[Input data]
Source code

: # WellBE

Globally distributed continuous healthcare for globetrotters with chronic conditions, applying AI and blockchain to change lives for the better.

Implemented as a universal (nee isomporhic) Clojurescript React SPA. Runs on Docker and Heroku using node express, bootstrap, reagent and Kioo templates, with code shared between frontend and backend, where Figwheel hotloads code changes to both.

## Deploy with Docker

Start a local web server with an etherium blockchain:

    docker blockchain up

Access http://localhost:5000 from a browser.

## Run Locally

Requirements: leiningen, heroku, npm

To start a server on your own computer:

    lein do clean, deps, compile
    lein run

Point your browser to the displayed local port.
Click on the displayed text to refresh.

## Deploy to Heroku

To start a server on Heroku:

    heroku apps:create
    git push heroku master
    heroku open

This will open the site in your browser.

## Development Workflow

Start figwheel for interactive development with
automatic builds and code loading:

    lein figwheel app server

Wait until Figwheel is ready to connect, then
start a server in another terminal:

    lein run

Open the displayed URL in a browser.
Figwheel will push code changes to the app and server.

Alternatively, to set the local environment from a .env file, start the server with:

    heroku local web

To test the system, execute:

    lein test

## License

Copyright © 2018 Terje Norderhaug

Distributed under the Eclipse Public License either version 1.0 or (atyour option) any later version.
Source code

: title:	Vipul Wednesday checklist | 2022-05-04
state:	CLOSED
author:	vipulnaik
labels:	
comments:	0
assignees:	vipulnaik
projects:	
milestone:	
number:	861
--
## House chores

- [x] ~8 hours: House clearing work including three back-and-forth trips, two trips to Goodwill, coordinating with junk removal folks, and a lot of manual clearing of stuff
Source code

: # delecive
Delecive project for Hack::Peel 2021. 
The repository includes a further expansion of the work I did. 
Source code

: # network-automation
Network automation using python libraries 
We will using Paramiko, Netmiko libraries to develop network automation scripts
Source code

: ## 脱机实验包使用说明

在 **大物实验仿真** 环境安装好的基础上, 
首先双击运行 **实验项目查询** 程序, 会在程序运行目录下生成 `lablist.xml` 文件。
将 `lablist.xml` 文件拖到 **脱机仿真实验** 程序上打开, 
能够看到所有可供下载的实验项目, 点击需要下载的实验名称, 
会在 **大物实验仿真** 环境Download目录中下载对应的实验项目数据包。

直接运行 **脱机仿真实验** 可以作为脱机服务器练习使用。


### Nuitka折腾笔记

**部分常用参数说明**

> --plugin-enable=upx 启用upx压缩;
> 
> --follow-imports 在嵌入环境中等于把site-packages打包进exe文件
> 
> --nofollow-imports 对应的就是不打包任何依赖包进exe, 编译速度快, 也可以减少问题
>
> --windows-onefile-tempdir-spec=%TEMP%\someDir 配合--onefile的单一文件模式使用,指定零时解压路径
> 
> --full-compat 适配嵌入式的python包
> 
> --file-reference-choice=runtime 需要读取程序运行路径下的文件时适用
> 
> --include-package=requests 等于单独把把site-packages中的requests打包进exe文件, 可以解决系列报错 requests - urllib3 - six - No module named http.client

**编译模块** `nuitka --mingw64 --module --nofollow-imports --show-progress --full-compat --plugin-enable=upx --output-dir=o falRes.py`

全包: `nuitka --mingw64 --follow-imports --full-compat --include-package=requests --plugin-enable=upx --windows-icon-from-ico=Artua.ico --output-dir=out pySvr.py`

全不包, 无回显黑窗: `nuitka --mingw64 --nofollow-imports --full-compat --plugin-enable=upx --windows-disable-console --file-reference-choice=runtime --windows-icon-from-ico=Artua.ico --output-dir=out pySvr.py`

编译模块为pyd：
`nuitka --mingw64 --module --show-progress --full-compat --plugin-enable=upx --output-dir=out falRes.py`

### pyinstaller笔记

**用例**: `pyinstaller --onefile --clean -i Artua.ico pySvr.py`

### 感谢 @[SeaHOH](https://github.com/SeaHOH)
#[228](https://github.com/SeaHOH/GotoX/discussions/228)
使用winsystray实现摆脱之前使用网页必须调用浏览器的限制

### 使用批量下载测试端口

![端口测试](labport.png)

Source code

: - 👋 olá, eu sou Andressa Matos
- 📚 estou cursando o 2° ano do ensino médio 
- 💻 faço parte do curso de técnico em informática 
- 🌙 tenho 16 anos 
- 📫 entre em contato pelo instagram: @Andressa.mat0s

[Exercise description] Search the data above for the string "test". Report every line where it is found.

[Result of this task]
To test the system, execute:
    lein test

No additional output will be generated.